Our Center for Cosmology is leading the way in tackling these big picture questions, as well as the details of the fundamental nature of that structure and its formation in cosmic time. These efforts span CMB measurements, galaxy surveys, observations of early galaxy formation using the world’s more powerful telescopes, high-energy astronomy probes of dark matter, theoretical studies of the origin of matter, and the exploration of dark sectors in laboratory experiments.
CMB Stage 4 experiment
The next generation CMB experiment is a national collaboration building 21 telescopes to be placed on the Atacama Desert plateau in Chile and at the South Pole. The telescopes will use more than an order of magnitude more detectors than current telescopes, at the level of 500,000 detectors, with the first telescopes deployed in 2027. This technology will allow for unprecedented sensitivity to primordial tensor modes of CMB anisotropies that probe the very early Universe during an inflationary period that laid out the perturbations leading to structure and galaxy growth seen today. The unprecedented sensitivity also allows for probes of the dark Universe, new particles in the radiation background, as well as the best indirect absolute particle mass measurement of the known neutrinos through its effect on structure formation.
Several Center for Cosmology faculty and researchers are working on the physics probed by CMB-S4. The neutrino physics probes were proposed by Professor Manoj Kaplinghat via the effect of massive neutrinos on the growth of structure as it affects the intervening structure to the CMB via its measure by gravitational lensing of the CMB. Sensitivity of large-scale structure to neutrino properties has also been extensively studied by Professor Kevork Abazajian, the Center’s director. The inflationary physics tests were explored in pioneering work by Professor Asantha Cooray. Professors Abazajian and Cooray are members of the CMB-S4 collaboration.
Dark Energy Spectroscopic Instrument
The Dark Energy Spectroscopic Instrument (DESI) survey started in May 2021, aiming to obtain optical spectra for 30 million galaxies and quasars, constructing a 3D map spanning the nearby Universe out to 11 billion light years. The survey measures 5,000 different galaxies’ 3D-positions simultaneously and will measure the effect of dark energy on the expansion of the Universe.
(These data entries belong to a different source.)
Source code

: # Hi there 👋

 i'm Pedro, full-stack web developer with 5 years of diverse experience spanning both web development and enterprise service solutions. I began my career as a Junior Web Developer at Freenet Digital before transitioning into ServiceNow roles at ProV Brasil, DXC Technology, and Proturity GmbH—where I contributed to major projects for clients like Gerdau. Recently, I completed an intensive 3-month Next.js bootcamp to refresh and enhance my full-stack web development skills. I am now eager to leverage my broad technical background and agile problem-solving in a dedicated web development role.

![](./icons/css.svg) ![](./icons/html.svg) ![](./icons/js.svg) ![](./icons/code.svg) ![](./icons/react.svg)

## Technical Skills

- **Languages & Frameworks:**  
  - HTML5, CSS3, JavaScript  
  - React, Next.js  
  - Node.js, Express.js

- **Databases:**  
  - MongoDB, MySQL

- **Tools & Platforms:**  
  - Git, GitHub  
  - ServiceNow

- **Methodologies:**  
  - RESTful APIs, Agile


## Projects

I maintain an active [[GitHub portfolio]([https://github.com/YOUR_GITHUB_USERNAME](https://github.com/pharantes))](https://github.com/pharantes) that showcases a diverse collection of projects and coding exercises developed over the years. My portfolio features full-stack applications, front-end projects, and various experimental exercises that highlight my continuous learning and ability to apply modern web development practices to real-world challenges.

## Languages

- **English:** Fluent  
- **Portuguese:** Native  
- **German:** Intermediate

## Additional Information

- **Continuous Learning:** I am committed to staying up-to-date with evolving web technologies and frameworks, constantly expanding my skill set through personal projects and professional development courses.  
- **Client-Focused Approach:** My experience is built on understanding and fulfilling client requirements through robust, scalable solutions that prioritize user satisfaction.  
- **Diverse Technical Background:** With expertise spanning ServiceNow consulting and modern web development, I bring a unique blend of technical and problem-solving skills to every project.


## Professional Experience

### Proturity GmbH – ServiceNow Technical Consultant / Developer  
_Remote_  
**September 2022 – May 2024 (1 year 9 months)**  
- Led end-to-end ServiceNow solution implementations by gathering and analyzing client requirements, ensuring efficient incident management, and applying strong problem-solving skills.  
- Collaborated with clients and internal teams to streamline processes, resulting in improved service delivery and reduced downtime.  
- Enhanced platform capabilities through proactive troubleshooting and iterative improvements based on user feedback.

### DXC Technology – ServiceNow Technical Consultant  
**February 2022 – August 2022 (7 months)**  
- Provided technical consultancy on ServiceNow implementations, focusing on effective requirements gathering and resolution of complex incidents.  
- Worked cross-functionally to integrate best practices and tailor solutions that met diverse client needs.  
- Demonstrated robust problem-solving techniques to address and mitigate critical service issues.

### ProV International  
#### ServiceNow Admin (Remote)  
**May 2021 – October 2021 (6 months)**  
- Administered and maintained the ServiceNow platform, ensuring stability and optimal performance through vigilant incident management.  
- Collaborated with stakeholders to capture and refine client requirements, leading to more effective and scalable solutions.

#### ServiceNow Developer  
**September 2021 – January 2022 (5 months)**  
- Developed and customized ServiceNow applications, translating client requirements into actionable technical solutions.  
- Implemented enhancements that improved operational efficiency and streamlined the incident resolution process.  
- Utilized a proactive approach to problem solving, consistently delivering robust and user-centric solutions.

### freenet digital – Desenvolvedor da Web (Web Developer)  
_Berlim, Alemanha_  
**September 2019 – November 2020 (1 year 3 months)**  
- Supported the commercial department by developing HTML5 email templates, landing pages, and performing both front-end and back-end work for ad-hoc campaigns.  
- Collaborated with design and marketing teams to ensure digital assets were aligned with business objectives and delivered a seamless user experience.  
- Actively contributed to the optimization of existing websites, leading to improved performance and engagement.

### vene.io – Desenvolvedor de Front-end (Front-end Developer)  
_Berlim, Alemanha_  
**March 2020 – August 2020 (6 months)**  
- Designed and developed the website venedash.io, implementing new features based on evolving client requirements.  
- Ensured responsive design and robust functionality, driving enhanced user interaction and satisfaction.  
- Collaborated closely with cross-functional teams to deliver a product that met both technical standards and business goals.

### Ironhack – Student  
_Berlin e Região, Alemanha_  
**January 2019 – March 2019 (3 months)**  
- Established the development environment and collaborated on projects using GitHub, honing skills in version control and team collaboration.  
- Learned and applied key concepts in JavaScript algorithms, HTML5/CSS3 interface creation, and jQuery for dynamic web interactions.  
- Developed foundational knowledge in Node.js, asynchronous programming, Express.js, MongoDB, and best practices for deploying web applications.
Specifically, it will measure the scale and evolution of the baryon acoustic oscillation (BAO) feature in galactic clustering, a relic from the early Universe that is imprinted on matter and galaxy clustering at the 300 million light-year scale.
The BAO feature is key in that its physical scale is fixed by known physics, while its evolution with cosmic time is dictated by the Universe’s expansion history, which becomes increasingly dominated by dark energy. The detailed expansion history unveiled by the evolution of the BAO scale measured by DESI can place unprecedented constraints on the nature of dark energy.
UCI Cosmology Center’s Professor David Kirkby is a member of the DESI Collaboration. His group focuses on analysing the high-redshift sample of quasars as backlights to map the distribution of neutral hydrogen and on optimising the instrument and operations software performance. They also developed simulations to help design the instrument and survey strategy.
SPHEREx
The Spectro-Photometer for the History of the Universe, Epoch of Reionisation and Ices Explorer (SPHEREx) mission is a planned two-year NASA satellite mission that will involve a 2D survey of 300 million galaxies and 100 million stars in the Milky Way to reveal the origins of observed structure. The $242m mission will launch in 2024 and survey the entire sky every six months using technologies adapted from Earth satellites and interplanetary spacecraft. The survey will be done in optical as well as near-infrared light, in a total of 96 different colour bands, far exceeding the colour space of previous all-sky maps.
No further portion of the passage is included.